Margaret A. Riley

Professor of Biology, University of Massachusetts

M. Riley Biology Department Web Site

Ph.D.: Harvard University, 1988
Postdoctoral Training: University of Massachusetts Amherst, 1988-1990

Microbial Molecular Evolution and Ecology

I have a broad set of research interests that range from studies of experimental evolution of microbes to developing novel antimicrobials and redefining the microbial species concept. What unites this disparate set of topics is the use of molecular and experimental methods to study the processes and patterns of microbial ecology and evolution.

Gene Trees, Genomics and a Microbial Species Concept.

The goal of this work is to evaluate the core genome hypothesis, which posits that there is a core set of shared genes that define a microbial species. Although it is clear that mechanisms exist for abundant and widespread genetic transfer between microbial lineages, the observation of phenotypic clustering argues for genomic stability and cohesion. To evaluate the importance of genomic and evolutionary stability versus genomic flux, we employ population and comparative genomic methods. The following questions are addressed by these data:

* Is there a shared, core genome that defines a bacterial species?
* What fraction of the genome is core versus auxiliary?
* How are core and auxiliary genes distributed along the chromosome?
* Do core genes experience elevated levels of divergence compared to auxiliary genes, as predicted by the core genome hypothesis?
* Do taxa cluster based on genome-level information in the same manner as they do based on phenotype?

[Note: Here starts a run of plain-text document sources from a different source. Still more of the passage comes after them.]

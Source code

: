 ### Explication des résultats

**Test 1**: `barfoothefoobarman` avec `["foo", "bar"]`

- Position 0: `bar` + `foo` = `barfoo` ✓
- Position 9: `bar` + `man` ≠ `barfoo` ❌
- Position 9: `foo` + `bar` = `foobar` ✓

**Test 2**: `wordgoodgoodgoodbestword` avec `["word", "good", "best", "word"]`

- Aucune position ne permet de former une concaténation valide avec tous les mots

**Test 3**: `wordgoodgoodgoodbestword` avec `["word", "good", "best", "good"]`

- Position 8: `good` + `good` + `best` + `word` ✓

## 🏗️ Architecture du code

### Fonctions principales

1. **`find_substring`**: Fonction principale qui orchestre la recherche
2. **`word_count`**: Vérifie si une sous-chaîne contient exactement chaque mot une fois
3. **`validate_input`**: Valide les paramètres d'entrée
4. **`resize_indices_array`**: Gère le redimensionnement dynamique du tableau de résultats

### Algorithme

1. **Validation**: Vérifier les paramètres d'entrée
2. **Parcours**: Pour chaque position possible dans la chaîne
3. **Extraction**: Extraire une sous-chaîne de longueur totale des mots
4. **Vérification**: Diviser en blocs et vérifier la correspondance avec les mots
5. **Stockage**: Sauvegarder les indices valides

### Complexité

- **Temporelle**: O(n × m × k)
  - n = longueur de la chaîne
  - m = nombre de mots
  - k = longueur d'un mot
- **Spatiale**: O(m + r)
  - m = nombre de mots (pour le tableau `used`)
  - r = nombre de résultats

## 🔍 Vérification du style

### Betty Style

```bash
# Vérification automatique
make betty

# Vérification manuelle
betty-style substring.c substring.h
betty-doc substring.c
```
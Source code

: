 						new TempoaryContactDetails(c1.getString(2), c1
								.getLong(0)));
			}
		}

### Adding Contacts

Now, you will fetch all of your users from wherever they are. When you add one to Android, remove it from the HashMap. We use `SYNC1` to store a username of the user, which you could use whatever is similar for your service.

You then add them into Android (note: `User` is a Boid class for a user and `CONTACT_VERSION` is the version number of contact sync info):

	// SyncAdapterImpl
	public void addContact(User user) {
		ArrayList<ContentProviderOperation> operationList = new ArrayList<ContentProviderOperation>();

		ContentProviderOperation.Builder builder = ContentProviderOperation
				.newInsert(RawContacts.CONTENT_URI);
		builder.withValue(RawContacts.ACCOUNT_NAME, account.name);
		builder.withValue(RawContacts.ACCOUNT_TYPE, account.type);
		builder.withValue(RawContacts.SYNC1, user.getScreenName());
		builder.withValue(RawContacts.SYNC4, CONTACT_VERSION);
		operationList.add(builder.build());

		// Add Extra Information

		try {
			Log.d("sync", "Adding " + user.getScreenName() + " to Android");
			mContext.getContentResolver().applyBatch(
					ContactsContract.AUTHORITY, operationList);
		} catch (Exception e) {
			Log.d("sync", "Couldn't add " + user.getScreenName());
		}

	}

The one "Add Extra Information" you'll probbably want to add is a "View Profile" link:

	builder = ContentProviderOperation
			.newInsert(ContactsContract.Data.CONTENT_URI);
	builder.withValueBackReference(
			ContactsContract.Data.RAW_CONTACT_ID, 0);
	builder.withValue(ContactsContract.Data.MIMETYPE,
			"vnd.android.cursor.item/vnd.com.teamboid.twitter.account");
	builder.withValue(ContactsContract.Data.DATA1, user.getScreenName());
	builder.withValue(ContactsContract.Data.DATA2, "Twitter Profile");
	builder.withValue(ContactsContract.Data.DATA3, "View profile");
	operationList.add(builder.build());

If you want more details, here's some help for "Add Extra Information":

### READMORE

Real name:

Evolution of Antibiotic Resistance

What we know about the origin and evolution of antibiotic resistance has been learned almost exclusively from studies of clinical isolates of human pathogens. Little attention has been paid to the immense reservoirs of resistance genes segregating in natural populations. Our studies focus on determining the origin and evolution of resistance mechanisms in natural isolates of bacteria obtained from wild mammals and environmental settings, assess the fitness of "natural" versus "clinical" resistance mechanisms and incorporate these data into existing epidemiological models that dictate therapeutic treatments. Such data are critical to our efforts to design more "resistible" antibiotics and to predict future pathways of resistance evolution.

Evolution of Microbial Defense Systems

The goal of this work is to explore issues regarding the origin and evolutionary diversification of microbial defense systems (such as antibiotics, bacteriocins, etc.) in bacterial populations and communities, as well as the evolutionary response to their presence, both in terms of the evolution of resistance and the further diversification of bacteriocins (the evolutionary arms-race). We employ methods of molecular phylogenetics, population genetics and experimental evolution to evaluate the patterns and process of bacteriocin evolution across the diversity of microbes.

Molecular Ecology of Bacteriocins

We have developed in silico, in vitro and in vivo experimental models that permit us to explore the ecological role of microbial defense systems under a variety of environmental settings. Recent work has focused on establishing a mouse model to permit examination of the role of bacteriocins in mediating the dynamics of bacterial interactions in a more natural setting, the mouse colon. These studies have revealed that microbial defense systems may play an important role in the generation and maintenance of biological diversity.

Molecular Evolution of Experimental Populations

Dr. Richard Lenski and his colleagues at MSU have evolved replicate populations of E. coli for over 20,000 generations in their laboratory. These lineages have allowed a detailed investigation into the dynamics of phenotypic evolution, including changes in ecological competitiveness, morphology and physiology. We are working, in collaboration with the Lenski lab, to extend these investigations to the molecular level. The following questions are addressed by our molecular analysis:

* What is the actual rate of DNA sequence evolution when the time of divergence is known exactly?
* What are the relative proportions of the various classes of mutations?
* How concordant are rates of molecular and phenotypic evolution?
* Do we observe parallel molecular evolution in replicate lines?

Representative publications:

Kerr, B., M. Riley , M. Feldman and B. Bohannon. 2002. Local dispersal and interaction promote coexistence in a real life game of rock-paper-scissors. Nature , 418: 171-174.

Riley, M. A. and J. E. Wertz. 2002. Bacteriocin diversity: ecological and evolutionary perspectives. J. Biochimie , 84: 357-364.

Riley, M. A. , C. Goldstone, and J. Wertz. 2003. A phylogenetic approach to assessing the targets of microbial warfare. J. Evolutionary Biology , 16: 690-697.

Gillor, O., B. Kirkup and M. A. Riley . 2004. Colicins and microcins, the next generation antibiotics. Advances in Applied Microbiology , in press.

Kirkup, B. and M. A. Riley . 2004. Antibiotic-mediated antagonism leads to a bacterial game of rock-paper-scissors in vitro. Nature , 428: 412-414.